Le comédien ivoirien Sidiki Bakaba, 62 ans, est un miraculé. Il a vu la mort de près, de très près même. Le 11 avril 2011, jour de la chute et de la capture de Gbagbo, des soldats pro-Ouattara ont voulu l’exécuter. Il a été sauvé de justesse par des militaires français qui passaient par là. La veille, le 10 avril, un obus tiré à partir d’un hélicoptère français de la Licorne a failli le réduire en bouillie. Au Festival du film de Tanger où nous l’avons rencontré, l’ancien directeur du Palais de la Culture d’Abidjan nous a livré un récit poignant de l’odyssée qui a failli lui coûter la vie. Nous vous livrons, tel quel, le témoignage d’un homme qui revendique toujours une amitié de 40 ans avec Laurent Gbagbo.
« Le 10 avril 2011, veille de la capture de Gbagbo, je filmais avec ma caméra. Ma maison est dans la même rue que celle de la résidence où le président s’était retranché avec ses proches, dans un bunker. Autour de moi, ça n’arrêtait pas de tirer. Il y avait plus de 300 militaires et des blindés dans les environs. J’étais bloqué chez moi. Des soldats pro-Gbagbo me disaient : «vieux père, nous nous battons pour libérer l’Afrique ! Ils semblaient enthousiastes. Ils m’ont même mis dans leur blindé et j’ai pu filmer les rues désertées de Cocody. Plus tard, ils sont revenus me dire : « vieux père, ça commence à se gâter ; il faut partir, car si les Frci (Forces républicaines de la Côte d’Ivoire) te trouvent ici ils vont t’arroser de balles d’autant plus qu’il y a des mercenaires parmi eux ». Fuir, mais pour aller où ? Le quartier était encerclé et il n’y avait plus d’issue. Et puis je ne fais pas de politique moi ! J’ai juste la malchance, si on peut appeler cela une malchance, d’avoir croisé sur mon chemin, il y a 40 ans, un certain Laurent Gbagbo avec qui j’ai partagé des moments d’exil à Paris et qui est devenu président plus tard.

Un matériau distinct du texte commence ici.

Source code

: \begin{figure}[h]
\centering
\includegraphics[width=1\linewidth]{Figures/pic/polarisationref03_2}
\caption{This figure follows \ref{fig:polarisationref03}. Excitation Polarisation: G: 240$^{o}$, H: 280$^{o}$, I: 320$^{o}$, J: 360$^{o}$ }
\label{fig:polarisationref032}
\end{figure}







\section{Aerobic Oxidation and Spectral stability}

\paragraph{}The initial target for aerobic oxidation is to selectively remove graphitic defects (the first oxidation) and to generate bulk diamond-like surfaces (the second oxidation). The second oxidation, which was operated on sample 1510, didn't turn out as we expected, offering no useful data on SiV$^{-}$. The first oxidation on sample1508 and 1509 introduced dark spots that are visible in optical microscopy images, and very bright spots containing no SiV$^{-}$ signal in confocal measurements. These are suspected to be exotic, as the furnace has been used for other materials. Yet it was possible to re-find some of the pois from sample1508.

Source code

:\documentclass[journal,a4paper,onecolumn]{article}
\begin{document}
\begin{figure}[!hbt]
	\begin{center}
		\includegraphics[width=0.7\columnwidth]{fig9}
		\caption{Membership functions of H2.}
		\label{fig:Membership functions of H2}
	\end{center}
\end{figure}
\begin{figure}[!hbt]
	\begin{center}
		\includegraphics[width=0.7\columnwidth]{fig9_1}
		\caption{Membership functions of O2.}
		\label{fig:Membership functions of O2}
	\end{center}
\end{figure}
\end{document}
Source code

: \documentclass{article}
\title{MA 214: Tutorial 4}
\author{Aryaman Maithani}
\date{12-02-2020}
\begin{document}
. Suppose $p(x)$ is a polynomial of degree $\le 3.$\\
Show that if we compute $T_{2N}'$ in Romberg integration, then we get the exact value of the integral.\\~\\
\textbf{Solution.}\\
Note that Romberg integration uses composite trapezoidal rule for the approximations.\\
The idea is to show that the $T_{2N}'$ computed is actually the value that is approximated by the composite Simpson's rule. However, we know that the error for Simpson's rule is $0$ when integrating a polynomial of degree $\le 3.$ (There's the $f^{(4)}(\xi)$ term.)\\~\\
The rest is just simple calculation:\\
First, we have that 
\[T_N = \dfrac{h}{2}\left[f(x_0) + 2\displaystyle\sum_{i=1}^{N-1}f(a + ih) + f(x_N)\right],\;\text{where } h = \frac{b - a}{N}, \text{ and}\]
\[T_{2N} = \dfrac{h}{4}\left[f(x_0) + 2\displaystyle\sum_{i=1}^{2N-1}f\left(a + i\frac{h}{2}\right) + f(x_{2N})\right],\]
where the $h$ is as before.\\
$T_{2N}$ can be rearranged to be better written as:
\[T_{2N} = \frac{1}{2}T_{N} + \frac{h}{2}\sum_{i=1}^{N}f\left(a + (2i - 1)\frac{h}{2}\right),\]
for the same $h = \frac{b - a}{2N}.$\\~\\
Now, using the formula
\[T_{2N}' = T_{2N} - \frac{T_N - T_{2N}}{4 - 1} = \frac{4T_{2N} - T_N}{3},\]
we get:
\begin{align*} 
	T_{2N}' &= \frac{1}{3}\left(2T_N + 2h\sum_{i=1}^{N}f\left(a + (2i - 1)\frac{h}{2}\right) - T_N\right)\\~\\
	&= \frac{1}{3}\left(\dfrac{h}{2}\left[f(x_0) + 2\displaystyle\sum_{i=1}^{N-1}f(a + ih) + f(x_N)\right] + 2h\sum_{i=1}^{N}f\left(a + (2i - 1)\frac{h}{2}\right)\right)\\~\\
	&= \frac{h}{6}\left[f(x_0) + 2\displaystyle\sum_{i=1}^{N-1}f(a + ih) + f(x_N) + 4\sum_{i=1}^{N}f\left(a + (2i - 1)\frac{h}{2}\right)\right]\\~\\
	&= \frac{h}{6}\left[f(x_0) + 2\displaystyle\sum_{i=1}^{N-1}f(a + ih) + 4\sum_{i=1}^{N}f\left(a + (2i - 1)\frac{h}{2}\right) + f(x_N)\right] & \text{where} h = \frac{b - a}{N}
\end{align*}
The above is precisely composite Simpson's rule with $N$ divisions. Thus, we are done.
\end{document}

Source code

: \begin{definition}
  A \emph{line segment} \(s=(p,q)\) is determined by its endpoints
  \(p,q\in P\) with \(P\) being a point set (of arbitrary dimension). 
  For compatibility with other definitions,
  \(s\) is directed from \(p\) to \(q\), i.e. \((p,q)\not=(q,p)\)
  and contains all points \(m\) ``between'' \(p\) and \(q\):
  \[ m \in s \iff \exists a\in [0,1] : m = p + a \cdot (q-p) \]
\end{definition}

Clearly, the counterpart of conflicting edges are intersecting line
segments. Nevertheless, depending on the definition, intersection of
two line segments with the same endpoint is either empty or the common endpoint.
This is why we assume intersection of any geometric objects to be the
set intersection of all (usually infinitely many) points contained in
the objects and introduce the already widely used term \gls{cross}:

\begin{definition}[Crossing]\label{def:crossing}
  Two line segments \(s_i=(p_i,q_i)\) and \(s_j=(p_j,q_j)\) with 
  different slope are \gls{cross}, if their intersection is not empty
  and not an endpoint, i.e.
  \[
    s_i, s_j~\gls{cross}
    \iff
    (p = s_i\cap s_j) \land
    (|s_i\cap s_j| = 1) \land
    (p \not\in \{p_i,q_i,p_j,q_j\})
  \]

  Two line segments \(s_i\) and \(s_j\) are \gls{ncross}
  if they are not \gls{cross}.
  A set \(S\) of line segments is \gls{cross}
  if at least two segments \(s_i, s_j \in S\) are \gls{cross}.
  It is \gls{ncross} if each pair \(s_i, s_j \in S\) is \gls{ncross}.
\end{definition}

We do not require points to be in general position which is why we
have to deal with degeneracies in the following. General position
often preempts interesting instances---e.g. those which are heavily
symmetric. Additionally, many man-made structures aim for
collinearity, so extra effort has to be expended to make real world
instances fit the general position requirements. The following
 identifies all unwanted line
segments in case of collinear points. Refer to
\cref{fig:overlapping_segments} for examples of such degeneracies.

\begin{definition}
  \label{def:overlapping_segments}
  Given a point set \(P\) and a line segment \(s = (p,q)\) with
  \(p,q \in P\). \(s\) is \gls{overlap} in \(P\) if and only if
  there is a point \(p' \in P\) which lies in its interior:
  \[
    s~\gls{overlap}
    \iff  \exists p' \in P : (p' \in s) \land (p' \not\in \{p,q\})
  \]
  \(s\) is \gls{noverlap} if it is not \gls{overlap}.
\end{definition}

Pendant le conflit, j’ai filmé des exactions de part et d’autre et c’est dommage que ma caméra et toutes mes cassettes soient détruites par les soldats de Ouattara. Est ce que le fait de témoigner c’est prendre partie ? Ces images à jamais perdues auraient bien éclairé l’opinion aujourd’hui que Gbagbo est devant la juridiction internationale. Le 10 avril 2011, j’étais devant la résidence. J’avais décidé d’aller voir le président pour lui demander de tout laisser tomber, de partir pendant qu’il est encore temps, car cela n’en valait plus la peine.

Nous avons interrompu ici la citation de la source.